圣旨说的什么,潮夜根本没听进去,她像只木偶一样,别人跪,她就跪。
白琉远远地看见,心里不由得发急。
“钦此。”
潮夜呆呆地站起来。
“郡主,恭喜啊。”
郡主,多久不让人这么叫了?
潮夜点点头:“谢谢。”
“王爷,郡主仿佛开心地很呢,大概还不敢相信吧。”
“是啊,是啊,皇上抬爱了。”
“那我就不叨扰了,这就告辞了。”
“别,张总管,留下喝杯茶吧。府里也没有什么诸位能看上眼的,一点粗茶算是小王一片心意,你千万要给面子。”
“不了,王爷,杂家赶着进宫回禀皇上呢,下次吧。”
张总管拱拱手带着一群小公公们浩浩荡荡地回去了。
白琉看见宫人们走了,赶紧跑到潮夜身边:“小姐,你没事吧?”
潮夜疲惫地垂着眼睑:“回去吧。”
“潮夜,晚间来书房一趟。”王爷吩咐着。
“是。”
翌日黄昏。
“李嬷嬷,小女就交给你了。”
“是,王爷。”
“靖安郡主,随我来吧。”
潮夜看着地板,缱绻的雕花图案富贵中透露着困气。
“潮夜!”王爷不满地抬高声音。
潮夜僵着一张脸,动也不动。
“王爷,你别生气了,潮夜,她会想明白的。”美妇人轻轻柔柔地说。
王爷摇摇头,转身走了。
李嬷嬷是宫里的人,多少利害关系没经历过,一看架势,便知道夫人要劝导女儿,她待在这儿反而误事,行了礼下去了。
“潮夜,你怎么这么不懂事?”
潮夜梗了梗脖子,摆明了听不进去。
“潮夜,来,坐在娘身边,告诉娘你究竟想怎么样?”
潮夜乖乖地坐下,舔舔嘴唇郑重地说:“我渴。”
美妇人笑靥如花,搂着潮夜:“死小孩,别绕弯子,快说!”
潮夜趁机撒娇:“我就是渴就是渴就是渴。”
“潮夜,我警告你,不要以为我宠着你就能逃得掉,从小到大,我制不了你,如今,幸福日子到头了,皇上要的人,谁敢不给,除非……”
“除非什么?”
“终于露馅了吧。
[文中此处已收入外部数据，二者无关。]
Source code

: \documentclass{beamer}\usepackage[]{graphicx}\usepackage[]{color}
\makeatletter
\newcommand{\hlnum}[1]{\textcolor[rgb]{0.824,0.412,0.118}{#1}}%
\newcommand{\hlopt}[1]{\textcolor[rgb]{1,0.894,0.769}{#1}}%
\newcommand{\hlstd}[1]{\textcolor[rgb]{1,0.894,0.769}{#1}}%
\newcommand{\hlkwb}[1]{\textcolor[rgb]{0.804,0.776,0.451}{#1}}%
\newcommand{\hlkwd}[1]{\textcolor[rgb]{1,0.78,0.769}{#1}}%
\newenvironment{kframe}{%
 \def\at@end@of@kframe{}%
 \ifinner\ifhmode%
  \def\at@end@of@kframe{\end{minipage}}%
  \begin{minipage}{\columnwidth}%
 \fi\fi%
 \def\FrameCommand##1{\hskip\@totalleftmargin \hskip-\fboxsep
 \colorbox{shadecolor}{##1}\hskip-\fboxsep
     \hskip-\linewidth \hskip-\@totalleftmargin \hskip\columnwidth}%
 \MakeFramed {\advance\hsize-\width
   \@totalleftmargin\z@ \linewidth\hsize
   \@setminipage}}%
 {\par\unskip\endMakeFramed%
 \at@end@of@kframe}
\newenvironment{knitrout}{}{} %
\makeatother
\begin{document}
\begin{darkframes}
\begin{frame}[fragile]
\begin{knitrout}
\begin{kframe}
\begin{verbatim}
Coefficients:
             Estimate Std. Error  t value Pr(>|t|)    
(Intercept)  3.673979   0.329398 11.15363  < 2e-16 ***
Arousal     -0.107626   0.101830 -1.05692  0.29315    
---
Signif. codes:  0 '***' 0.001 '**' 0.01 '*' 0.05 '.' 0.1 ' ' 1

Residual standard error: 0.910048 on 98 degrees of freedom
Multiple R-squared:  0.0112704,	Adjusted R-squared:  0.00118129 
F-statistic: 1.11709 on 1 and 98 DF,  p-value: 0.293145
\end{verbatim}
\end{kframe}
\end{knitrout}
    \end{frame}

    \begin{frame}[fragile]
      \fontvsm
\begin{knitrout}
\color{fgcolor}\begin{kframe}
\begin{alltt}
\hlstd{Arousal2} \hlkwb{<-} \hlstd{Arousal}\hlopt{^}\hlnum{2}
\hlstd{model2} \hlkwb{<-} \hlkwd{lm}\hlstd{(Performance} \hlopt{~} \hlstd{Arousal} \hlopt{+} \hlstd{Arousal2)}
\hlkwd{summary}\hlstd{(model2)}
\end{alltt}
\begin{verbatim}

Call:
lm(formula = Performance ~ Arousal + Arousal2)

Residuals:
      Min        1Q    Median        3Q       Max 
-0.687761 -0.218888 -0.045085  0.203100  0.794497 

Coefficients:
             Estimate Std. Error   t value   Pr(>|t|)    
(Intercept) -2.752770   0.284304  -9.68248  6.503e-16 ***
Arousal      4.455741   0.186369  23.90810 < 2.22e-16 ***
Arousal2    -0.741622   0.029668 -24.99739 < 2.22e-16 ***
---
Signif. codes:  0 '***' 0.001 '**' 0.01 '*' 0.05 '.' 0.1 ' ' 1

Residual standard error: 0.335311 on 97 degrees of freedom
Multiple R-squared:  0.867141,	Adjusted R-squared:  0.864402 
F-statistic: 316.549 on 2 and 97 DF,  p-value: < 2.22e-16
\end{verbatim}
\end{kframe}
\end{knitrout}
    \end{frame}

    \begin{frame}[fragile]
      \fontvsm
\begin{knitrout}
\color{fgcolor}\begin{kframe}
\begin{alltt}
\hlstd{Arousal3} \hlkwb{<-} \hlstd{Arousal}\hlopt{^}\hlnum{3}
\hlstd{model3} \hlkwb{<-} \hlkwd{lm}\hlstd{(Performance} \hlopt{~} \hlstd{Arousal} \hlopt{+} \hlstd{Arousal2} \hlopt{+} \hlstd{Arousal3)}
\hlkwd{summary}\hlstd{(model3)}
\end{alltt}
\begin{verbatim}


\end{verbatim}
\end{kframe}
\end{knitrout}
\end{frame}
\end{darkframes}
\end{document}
”
“娘,快说。”潮夜摇得美妇人一阵晕眩。
“除非你告诉娘,你为什么不愿……”
“除了皇上,我谁都能嫁。”
“为什么?”
“你用不着知道。”
美妇人抬头叫道:“井皑,去把李嬷嬷请来。”
潮夜忙伸手去捂美妇人的嘴:“娘,我错了,你不要再叫了,我告诉你。”
美妇人对刚撩帘进来的井皑摇摇头。
井皑微微一笑,退了出去。
“说吧。”美妇人轻摇纱扇。
潮夜一双灵目转来转去,表情甚是滑稽。
只见她咬着牙齿咕哝出一串话。
美妇人张开嘴又要叫。
“夫人,王爷命我来取账本。”管家擦着头上的汗,低头站在帘外。
“进来吧。”
“娘,我、我要嫁给他。”潮夜指着管家大喊一声。
管家刚摸到账本,听见小姐这一声大喊,手一哆嗦,厚厚的四大本结实地砸在脚背上,顾不得疼,捡起账本就跑。
“站住。”美妇人的一声冷喝吓得管家连忙跪下。
“夫人饶命,一定是小姐又开玩笑。”
“潮夜,你想清楚,若你真心想嫁给他,娘就成全你。”
潮夜撇撇嘴。
“不想,你就老实地跟李嬷嬷学礼仪,至少将来进了宫不至于丢人。”说着冲管家挥挥手,管家颤巍巍地退了出去。
门外有个人影一晃。
“谁?”
“夫人。”那人行礼道,长长的影子早已蜿蜒进来。
“进来吧。”
“是。”那人撩帘进来,一声不响地立在门侧。
“丹衣,昨天我给你的样子给师傅看了没有?”
那丹衣垂头毕恭毕敬地答道:“是,看过了。师傅说那个百蝠纳祥的图案与新进的饮云罗有些不称,着我回来请示夫人,换料子还是换图案?”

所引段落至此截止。